● **EXERCISE OBJECTIVE**
Tell how many lines in the data below include the word "customers". The answer is the number only.

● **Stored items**
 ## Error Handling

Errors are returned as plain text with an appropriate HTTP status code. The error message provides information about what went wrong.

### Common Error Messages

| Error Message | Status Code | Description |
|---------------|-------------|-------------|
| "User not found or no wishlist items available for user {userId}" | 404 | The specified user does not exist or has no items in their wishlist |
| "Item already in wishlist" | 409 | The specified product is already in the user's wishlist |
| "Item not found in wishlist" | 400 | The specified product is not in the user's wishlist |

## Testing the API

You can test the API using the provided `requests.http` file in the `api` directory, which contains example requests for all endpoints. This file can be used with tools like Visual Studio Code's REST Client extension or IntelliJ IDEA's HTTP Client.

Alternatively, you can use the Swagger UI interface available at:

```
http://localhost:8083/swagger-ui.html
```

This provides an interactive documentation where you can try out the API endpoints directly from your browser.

---

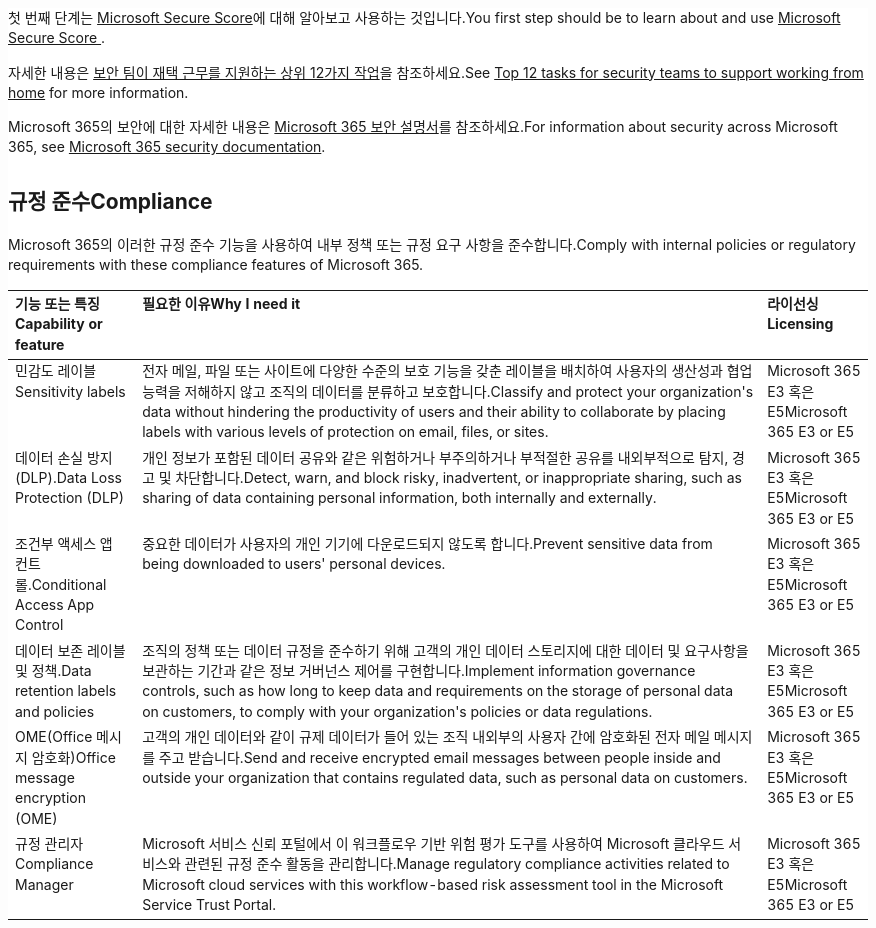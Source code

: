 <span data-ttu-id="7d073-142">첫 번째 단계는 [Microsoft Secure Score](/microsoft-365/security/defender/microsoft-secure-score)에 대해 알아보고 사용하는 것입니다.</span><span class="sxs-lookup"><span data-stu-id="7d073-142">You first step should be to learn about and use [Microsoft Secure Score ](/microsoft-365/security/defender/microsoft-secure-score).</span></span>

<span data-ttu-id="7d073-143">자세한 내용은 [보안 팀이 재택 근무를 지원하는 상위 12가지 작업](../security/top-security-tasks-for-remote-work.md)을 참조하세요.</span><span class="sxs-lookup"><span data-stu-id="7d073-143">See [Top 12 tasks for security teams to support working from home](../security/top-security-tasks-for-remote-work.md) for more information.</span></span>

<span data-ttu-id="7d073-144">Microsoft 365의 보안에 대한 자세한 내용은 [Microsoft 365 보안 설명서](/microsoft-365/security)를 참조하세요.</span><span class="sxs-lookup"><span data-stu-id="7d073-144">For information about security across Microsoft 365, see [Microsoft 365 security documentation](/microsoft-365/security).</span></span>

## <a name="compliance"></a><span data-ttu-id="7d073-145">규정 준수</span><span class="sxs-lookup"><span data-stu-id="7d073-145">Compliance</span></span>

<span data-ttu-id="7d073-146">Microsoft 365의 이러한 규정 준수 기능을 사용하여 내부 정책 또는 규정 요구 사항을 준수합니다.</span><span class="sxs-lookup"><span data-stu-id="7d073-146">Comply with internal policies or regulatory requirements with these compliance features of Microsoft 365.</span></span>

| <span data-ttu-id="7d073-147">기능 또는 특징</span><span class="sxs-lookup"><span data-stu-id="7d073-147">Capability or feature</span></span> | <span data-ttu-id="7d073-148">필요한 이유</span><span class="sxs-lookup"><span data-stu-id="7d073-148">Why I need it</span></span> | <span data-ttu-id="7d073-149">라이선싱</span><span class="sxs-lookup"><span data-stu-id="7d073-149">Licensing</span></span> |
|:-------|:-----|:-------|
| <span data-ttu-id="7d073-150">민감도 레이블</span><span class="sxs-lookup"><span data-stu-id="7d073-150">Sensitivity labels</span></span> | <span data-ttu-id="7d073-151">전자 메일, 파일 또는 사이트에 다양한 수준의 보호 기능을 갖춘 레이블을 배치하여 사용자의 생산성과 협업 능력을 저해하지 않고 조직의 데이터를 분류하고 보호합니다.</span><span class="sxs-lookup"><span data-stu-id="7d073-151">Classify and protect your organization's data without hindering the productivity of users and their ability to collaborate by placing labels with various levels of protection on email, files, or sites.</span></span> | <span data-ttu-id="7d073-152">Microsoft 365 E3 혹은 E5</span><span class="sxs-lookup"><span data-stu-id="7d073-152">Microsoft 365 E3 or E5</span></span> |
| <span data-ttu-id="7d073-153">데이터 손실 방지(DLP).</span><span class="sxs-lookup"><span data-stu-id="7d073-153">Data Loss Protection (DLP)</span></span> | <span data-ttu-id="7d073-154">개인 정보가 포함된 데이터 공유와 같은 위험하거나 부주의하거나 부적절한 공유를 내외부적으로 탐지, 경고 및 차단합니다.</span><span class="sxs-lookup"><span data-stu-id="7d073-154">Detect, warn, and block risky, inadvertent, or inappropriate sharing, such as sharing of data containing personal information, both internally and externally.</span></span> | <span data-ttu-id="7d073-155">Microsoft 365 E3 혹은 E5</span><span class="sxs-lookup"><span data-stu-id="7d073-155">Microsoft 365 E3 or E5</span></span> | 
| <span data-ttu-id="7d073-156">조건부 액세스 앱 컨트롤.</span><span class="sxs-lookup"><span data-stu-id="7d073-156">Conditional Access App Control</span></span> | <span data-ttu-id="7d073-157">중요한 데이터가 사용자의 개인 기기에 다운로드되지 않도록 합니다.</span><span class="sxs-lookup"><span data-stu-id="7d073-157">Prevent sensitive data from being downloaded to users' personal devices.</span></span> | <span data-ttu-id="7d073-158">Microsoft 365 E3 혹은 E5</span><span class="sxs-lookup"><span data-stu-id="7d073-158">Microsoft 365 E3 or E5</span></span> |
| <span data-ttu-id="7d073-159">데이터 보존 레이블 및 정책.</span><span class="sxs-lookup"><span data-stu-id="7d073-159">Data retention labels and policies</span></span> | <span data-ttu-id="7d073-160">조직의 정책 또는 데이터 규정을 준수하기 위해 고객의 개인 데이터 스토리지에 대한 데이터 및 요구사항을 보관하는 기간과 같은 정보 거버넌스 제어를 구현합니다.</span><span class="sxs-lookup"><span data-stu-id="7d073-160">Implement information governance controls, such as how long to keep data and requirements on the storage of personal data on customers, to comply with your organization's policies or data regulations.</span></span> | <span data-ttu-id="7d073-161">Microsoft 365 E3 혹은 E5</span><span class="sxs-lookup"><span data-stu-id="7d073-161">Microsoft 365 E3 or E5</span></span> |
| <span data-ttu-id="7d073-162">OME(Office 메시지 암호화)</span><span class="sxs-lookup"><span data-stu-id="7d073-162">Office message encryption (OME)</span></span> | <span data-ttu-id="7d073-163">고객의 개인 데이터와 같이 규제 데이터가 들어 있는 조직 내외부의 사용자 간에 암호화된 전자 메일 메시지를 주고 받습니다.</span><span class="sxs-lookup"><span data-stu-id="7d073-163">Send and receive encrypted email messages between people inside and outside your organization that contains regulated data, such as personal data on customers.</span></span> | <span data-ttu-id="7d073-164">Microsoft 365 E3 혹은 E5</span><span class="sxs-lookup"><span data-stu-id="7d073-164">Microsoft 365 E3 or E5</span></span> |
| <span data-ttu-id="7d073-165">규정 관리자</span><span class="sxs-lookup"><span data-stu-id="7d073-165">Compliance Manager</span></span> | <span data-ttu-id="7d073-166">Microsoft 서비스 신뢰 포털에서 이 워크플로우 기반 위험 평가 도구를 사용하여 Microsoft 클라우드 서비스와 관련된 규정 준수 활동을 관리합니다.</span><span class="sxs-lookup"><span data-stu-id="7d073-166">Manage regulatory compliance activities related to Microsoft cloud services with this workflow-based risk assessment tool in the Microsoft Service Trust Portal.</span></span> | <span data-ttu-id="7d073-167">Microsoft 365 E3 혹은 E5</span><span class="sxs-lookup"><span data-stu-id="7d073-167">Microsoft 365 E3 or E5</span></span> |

● **OUTPUT BELOW**
2